« Solitaire, pauvre, pénible, brutale et courte » : c’est ainsi que le philosophe anglais Thomas Hobbes décrivait, dans Léviathan, la vie humaine à l’état de nature. Dans les pays riches ou ceux qui s’enrichissent, nous en sommes loin : nous sommes confrontés non pas au manque mais à l’abondance de ressources, à commencer par l’énergie carbonée. Une situation inédite à l’échelle de l’humanité, porteuse de croissance mais aussi d’un effet pervers de taille : le dérèglement climatique. Les économistes, d’ordinaire préoccupés par le dépassement de la rareté, n’ont porté que récemment leur regard sur les pathologies de l’abondance. C’est le cas de l’un d’entre eux, Christian de Perthuis, professeur à l’université Paris-Dauphine, où il a fondé la chaire d’économie du climat, qui publie Carbone fossile, carbone vivant. Vers une nouvelle économie du climat (Gallimard).
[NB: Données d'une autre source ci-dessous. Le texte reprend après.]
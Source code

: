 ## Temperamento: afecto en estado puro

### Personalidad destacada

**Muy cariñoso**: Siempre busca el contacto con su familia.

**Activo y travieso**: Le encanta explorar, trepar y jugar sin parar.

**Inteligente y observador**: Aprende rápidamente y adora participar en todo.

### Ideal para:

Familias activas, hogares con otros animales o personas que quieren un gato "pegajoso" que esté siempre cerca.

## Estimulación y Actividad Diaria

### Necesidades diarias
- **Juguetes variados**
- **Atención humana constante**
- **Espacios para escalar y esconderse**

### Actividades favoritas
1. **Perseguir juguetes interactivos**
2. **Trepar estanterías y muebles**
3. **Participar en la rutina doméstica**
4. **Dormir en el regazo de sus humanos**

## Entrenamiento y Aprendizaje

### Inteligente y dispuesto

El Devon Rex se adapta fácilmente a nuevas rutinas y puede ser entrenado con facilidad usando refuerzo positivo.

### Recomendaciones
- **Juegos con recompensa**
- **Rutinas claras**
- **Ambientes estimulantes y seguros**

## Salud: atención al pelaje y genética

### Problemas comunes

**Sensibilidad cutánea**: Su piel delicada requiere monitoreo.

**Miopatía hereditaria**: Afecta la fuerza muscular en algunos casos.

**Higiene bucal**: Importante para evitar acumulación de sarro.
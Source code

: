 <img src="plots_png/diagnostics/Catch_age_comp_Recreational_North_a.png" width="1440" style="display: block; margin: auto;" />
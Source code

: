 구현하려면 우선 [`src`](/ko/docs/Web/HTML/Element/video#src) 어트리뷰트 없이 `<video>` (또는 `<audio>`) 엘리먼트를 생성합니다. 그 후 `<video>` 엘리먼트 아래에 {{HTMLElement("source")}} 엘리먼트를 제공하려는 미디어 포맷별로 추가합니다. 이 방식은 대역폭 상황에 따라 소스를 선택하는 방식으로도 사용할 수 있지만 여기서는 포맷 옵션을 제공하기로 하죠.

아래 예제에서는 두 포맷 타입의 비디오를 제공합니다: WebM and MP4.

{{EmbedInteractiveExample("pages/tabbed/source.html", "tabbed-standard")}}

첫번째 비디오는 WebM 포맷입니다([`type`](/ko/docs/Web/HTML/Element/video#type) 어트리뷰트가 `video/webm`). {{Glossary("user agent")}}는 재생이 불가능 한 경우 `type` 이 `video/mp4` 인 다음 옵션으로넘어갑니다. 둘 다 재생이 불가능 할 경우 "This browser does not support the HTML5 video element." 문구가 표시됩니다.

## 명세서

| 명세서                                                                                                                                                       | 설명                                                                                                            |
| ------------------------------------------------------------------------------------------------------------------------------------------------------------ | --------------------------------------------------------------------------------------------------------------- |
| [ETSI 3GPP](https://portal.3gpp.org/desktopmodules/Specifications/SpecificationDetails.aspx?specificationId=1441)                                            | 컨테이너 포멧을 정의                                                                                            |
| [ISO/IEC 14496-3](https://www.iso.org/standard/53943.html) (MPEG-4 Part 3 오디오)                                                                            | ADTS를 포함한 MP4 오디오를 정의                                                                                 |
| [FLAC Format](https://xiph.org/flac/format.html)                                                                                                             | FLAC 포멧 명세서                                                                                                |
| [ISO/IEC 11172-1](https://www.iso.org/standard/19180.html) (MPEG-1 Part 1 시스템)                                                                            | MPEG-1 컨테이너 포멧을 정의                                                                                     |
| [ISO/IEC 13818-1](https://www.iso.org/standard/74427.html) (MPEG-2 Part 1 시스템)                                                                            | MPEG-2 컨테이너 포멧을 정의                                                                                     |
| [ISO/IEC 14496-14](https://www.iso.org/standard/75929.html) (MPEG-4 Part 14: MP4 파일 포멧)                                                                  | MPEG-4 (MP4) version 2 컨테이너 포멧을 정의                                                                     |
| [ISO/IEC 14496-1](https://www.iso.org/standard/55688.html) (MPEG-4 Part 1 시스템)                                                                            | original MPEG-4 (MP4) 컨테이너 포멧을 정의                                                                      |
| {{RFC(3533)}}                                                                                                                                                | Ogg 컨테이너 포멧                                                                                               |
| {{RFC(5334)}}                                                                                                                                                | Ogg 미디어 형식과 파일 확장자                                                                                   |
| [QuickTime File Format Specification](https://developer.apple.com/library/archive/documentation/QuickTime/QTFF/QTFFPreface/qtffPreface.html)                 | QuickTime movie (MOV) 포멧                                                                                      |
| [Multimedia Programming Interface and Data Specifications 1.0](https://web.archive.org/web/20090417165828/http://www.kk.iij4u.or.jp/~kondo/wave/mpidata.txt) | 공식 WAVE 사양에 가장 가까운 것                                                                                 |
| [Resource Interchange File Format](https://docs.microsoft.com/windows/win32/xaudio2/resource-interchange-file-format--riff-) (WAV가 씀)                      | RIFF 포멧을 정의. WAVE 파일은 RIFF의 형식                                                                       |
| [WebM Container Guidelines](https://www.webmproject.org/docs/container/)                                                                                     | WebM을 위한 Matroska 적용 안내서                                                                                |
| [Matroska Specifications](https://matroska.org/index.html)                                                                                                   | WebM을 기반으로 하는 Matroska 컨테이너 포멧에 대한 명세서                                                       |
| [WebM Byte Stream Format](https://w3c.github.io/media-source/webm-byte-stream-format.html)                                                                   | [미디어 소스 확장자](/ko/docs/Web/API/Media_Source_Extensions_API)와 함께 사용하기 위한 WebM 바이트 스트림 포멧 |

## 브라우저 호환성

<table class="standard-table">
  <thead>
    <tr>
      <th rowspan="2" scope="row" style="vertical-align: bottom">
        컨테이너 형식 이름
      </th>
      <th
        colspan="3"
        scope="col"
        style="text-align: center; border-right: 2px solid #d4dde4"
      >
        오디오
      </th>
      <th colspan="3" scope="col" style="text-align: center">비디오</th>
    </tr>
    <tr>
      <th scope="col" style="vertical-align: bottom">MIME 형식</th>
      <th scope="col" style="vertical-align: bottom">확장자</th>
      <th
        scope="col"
Cet ouvrage, dense et agréable à lire, associe références scientifiques et considérations concrètes à l’appui de propositions de politiques publiques. Car l’enjeu est bien là : si l’abandon des énergies fossiles à la faveur des énergies décarbonées n’a rien, à moyen et à long termes, de techniquement impossible, il nous manque encore une volonté politique qui soit à la hauteur des circonstances.
L’Express : Vous analysez le dérèglement climatique comme une crise de l’abondance. Que voulez-vous dire ?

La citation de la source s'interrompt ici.